# Introduction
Author: Alexandra Semposki
Many of the most intriguing problems known by the physics community are presently unreachable by classical computation. Diagonalization of high-dimensional matrices cannot be performed beyond a dimension of $10^{11}$ currently (see [Tsunoda, N., Otsuka, T., Takayanagi, K. et al. The impact of nuclear shape on the emergence of the neutron dripline. Nature 587, 66–71 (2020)](https://www.nature.com/articles/s41586-020-2848-x)), and the fermion sign problem pervades Quantum Monte Carlo (QMC) calculations. Instead of classical computers, we now look to quantum computers to provide aid on these frustrating limits of modern classical technology.

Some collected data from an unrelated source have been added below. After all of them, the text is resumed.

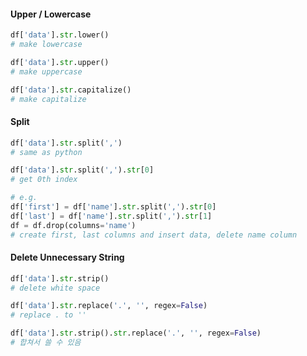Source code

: #### Upper / Lowercase
```python
df['data'].str.lower()
# make lowercase

df['data'].str.upper()
# make uppercase

df['data'].str.capitalize()
# make capitalize
```

#### Split
```python
df['data'].str.split(',')
# same as python

df['data'].str.split(',').str[0]
# get 0th index

# e.g.
df['first'] = df['name'].str.split(',').str[0]
df['last'] = df['name'].str.split(',').str[1]
df = df.drop(columns='name')
# create first, last columns and insert data, delete name column
```

#### Delete Unnecessary String
```python
df['data'].str.strip()
# delete white space

df['data'].str.replace('.', '', regex=False)
# replace . to ''

df['data'].str.strip().str.replace('.', '', regex=False)
# 합쳐서 쓸 수 있음
```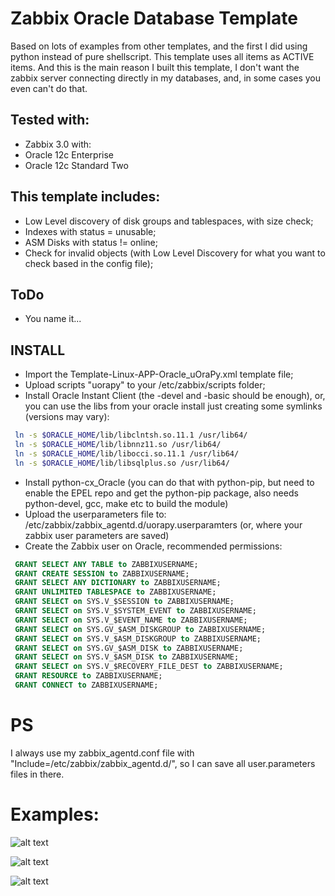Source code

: # Zabbix Oracle Database Template

Based on lots of examples from other templates, and the first I did using python instead of pure shellscript. This template uses all items as ACTIVE items. And this is the main reason I built this template, I don't want the zabbix server connecting directly in my databases, and, in some cases you even can't do that.  

## Tested with:  
 * Zabbix 3.0 with:
 * Oracle 12c Enterprise
 * Oracle 12c Standard Two

## This template includes:
 * Low Level discovery of disk groups and tablespaces, with size check;
 * Indexes with status = unusable;
 * ASM Disks with status != online; 
 * Check for invalid objects (with Low Level Discovery for what you want to check based in the config file);

## ToDo
* You name it...

## INSTALL
* Import the Template-Linux-APP-Oracle_uOraPy.xml template file;
* Upload scripts "uorapy" to your /etc/zabbix/scripts folder;
* Install Oracle Instant Client (the -devel and -basic should be enough), or, you can use the libs from your oracle install just creating some symlinks (versions may vary):
```bash
 ln -s $ORACLE_HOME/lib/libclntsh.so.11.1 /usr/lib64/
 ln -s $ORACLE_HOME/lib/libnnz11.so /usr/lib64/
 ln -s $ORACLE_HOME/lib/libocci.so.11.1 /usr/lib64/
 ln -s $ORACLE_HOME/lib/libsqlplus.so /usr/lib64/
```

* Install python-cx_Oracle (you can do that with python-pip, but need to enable the EPEL repo and get the python-pip package, also needs python-devel, gcc, make etc to build the module)
* Upload the userparameters file to: /etc/zabbix/zabbix_agentd.d/uorapy.userparamters (or, where your zabbix user parameters are saved)
* Create the Zabbix user on Oracle, recommended permissions:
```sql
 GRANT SELECT ANY TABLE to ZABBIXUSERNAME;
 GRANT CREATE SESSION to ZABBIXUSERNAME;
 GRANT SELECT ANY DICTIONARY to ZABBIXUSERNAME;
 GRANT UNLIMITED TABLESPACE to ZABBIXUSERNAME;
 GRANT SELECT on SYS.V_$SESSION to ZABBIXUSERNAME;
 GRANT SELECT on SYS.V_$SYSTEM_EVENT to ZABBIXUSERNAME;
 GRANT SELECT on SYS.V_$EVENT_NAME to ZABBIXUSERNAME;
 GRANT SELECT on SYS.GV_$ASM_DISKGROUP to ZABBIXUSERNAME;
 GRANT SELECT on SYS.V_$ASM_DISKGROUP to ZABBIXUSERNAME;
 GRANT SELECT on SYS.GV_$ASM_DISK to ZABBIXUSERNAME;
 GRANT SELECT on SYS.V_$ASM_DISK to ZABBIXUSERNAME;
 GRANT SELECT on SYS.V_$RECOVERY_FILE_DEST to ZABBIXUSERNAME;
 GRANT RESOURCE to ZABBIXUSERNAME;
 GRANT CONNECT to ZABBIXUSERNAME;
```

# PS
I always use my zabbix_agentd.conf file with "Include=/etc/zabbix/zabbix_agentd.d/", so I can save all user.parameters files in there.


# Examples:
![alt text](https://github.com/kleinstuff/zabbixtemplates/blob/master/Template-Linux-App-Oracle/images/uorapy_example_01.png "Example 01")

![alt text](https://github.com/kleinstuff/zabbixtemplates/blob/master/Template-Linux-App-Oracle/images/uorapy_example_02.png "Example 02")

![alt text](https://github.com/kleinstuff/zabbixtemplates/blob/master/Template-Linux-App-Oracle/images/uorapy_example_03.png "Example 03")
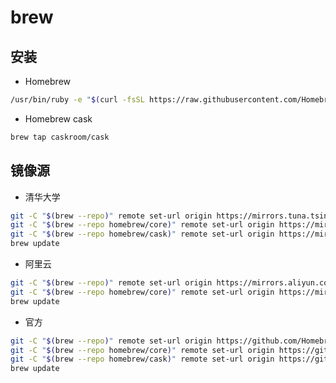 <!--
 * @Author: jangrui
 * @Date: 2019-07-02 21:40:50
 * @LastEditors: jangrui
 * @LastEditTime: 2019-09-19 21:23:10
 * @version: 
 * @Descripttion: zsh
 -->

# brew

## 安装

- Homebrew

```bash
/usr/bin/ruby -e "$(curl -fsSL https://raw.githubusercontent.com/Homebrew/install/master/install)"
```

- Homebrew cask

```bash
brew tap caskroom/cask
```

## 镜像源

- 清华大学

```bash
git -C "$(brew --repo)" remote set-url origin https://mirrors.tuna.tsinghua.edu.cn/git/homebrew/brew.git
git -C "$(brew --repo homebrew/core)" remote set-url origin https://mirrors.tuna.tsinghua.edu.cn/git/homebrew/homebrew-core.git
git -C "$(brew --repo homebrew/cask)" remote set-url origin https://mirrors.tuna.tsinghua.edu.cn/git/homebrew/homebrew-cask.git
brew update
```

- 阿里云

```bash
git -C "$(brew --repo)" remote set-url origin https://mirrors.aliyun.com/homebrew/brew.git
git -C "$(brew --repo homebrew/core)" remote set-url origin https://mirrors.aliyun.com/homebrew/homebrew-core.git
brew update
```

- 官方

```bash
git -C "$(brew --repo)" remote set-url origin https://github.com/Homebrew/brew.git
git -C "$(brew --repo homebrew/core)" remote set-url origin https://github.com/Homebrew/homebrew-core.git
git -C "$(brew --repo homebrew/cask)" remote set-url origin https://github.com/Homebrew/homebrew-cask.git
brew update
```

The hope is that, in the near future---with the fast developments in the quantum computing (QC) world---we may be able to mitigate such issues with quantum computers, reducing time to run computationally challenging physics problems from exponential time to polynomial time. With this improvement, we might get results---during our lifespan---on problems that would have, on a classical computer, taken longer than the age of the universe to complete!

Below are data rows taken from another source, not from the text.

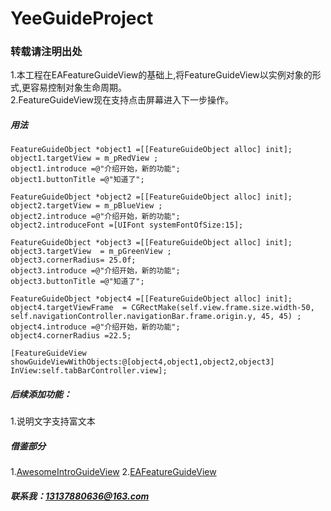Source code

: # YeeGuideProject
### 转载请注明出处

1.本工程在EAFeatureGuideView的基础上,将FeatureGuideView以实例对象的形式,更容易控制对象生命周期。<br>
2.FeatureGuideView现在支持点击屏幕进入下一步操作。

##### 用法
```
FeatureGuideObject *object1 =[[FeatureGuideObject alloc] init];
object1.targetView = m_pRedView ;
object1.introduce =@"介绍开始，新的功能";
object1.buttonTitle =@"知道了";

FeatureGuideObject *object2 =[[FeatureGuideObject alloc] init];
object2.targetView = m_pBlueView ;
object2.introduce =@"介绍开始，新的功能";
object2.introduceFont =[UIFont systemFontOfSize:15];

FeatureGuideObject *object3 =[[FeatureGuideObject alloc] init];
object3.targetView  = m_pGreenView ;
object3.cornerRadius= 25.0f;
object3.introduce =@"介绍开始，新的功能";
object3.buttonTitle =@"知道了";

FeatureGuideObject *object4 =[[FeatureGuideObject alloc] init];
object4.targetViewFrame  = CGRectMake(self.view.frame.size.width-50, self.navigationController.navigationBar.frame.origin.y, 45, 45) ;
object4.introduce =@"介绍开始，新的功能";
object4.cornerRadius =22.5;

[FeatureGuideView showGuideViewWithObjects:@[object4,object1,object2,object3] InView:self.tabBarController.view];
```
##### 后续添加功能：
1.说明文字支持富文本

##### 借鉴部分
1.[AwesomeIntroGuideView](https://github.com/Bupterambition/AwesomeIntroGuideView)
2.[EAFeatureGuideView](https://github.com/Easence/EAFeatureGuideView)
##### 联系我：13137880636@163.com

Quantum computers run in a similar way to classical computers: they use a form of bit called a qubit, and have quantum gates that perform transformations on these qubits, much like classical gates do on classical bits. However, there are a couple of stark differences between the two systems. One, a qubit can take many more possible values than a classical bit owing to their ability to be in a superposition of states, and two, quantum gates are reversible---hence they are unitary operators, a condition not necessary for gates in a classical circuit. Of course, with qubits and quantum gates comes the question: what about entanglement? Entanglement can occur and be induced between qubits on purpose using the gates, but qubits can also interact with the environment, causing a fair amount of error to arise. Is this the end for qubits? Not to worry! Error correction and mitigation are also fast advancing, with algorithms to correct for bit and phase flips developing and improving year by year.

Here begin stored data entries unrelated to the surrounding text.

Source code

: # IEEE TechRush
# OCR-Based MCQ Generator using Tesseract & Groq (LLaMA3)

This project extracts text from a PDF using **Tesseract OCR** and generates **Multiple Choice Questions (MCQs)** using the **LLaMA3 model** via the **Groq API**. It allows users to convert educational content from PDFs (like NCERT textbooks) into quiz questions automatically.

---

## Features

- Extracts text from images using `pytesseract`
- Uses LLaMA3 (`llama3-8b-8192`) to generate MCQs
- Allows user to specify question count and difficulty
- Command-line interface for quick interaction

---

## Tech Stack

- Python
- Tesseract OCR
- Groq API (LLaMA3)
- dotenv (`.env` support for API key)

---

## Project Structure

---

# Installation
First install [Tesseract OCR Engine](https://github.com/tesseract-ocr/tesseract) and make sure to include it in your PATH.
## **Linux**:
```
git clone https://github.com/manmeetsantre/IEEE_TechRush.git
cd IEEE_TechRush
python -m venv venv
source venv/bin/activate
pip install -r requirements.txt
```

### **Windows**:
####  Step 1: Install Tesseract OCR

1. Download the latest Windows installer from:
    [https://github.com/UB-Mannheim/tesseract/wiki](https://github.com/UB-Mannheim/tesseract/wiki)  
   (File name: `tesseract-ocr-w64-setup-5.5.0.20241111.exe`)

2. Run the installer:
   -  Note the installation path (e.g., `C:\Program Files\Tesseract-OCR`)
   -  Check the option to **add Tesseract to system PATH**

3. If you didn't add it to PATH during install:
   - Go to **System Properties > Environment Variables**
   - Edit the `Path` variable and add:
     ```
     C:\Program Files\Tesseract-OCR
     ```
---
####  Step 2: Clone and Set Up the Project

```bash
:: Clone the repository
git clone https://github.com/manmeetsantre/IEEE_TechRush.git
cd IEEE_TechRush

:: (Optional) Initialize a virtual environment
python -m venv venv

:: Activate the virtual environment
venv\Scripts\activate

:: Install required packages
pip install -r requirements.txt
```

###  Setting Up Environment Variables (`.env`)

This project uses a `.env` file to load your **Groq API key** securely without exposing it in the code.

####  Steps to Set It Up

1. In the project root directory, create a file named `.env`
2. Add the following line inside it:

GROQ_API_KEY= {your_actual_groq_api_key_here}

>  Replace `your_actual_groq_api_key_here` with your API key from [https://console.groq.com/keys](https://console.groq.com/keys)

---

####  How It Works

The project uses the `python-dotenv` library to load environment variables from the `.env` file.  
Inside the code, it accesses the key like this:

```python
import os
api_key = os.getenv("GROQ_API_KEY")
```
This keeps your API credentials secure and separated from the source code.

There are many techniques used in QC that are worth investigating, and many have been and will be tremendously useful in the fields of few-body and many-body systems in physics. One that has been used quite often is the Variational Quantum Eigensolver (VQE), which can determine the ground state of an atomic system. It is very popular in Quantum Chemistry and there have been many applications of it in recent years---for example, [this PRL paper from 2018](https://journals.aps.org/prl/abstract/10.1103/PhysRevLett.120.210501), where it is applied to the deuteron. VQE will be discussed in detail in the next chapter, but right now we will say that it is an application of the Variational Principle you most likely learned in your first ever Quantum Mechanics class in undergrad, with more bells and whistles and qubits of course! The next two chapters deal with circuit noise and dimensionality reduction techniques, respectively. We tackle the challenge problem of the one dimensional Gross-Pitaevskii in the final part of this journey, and then close with some conclusions and remarks.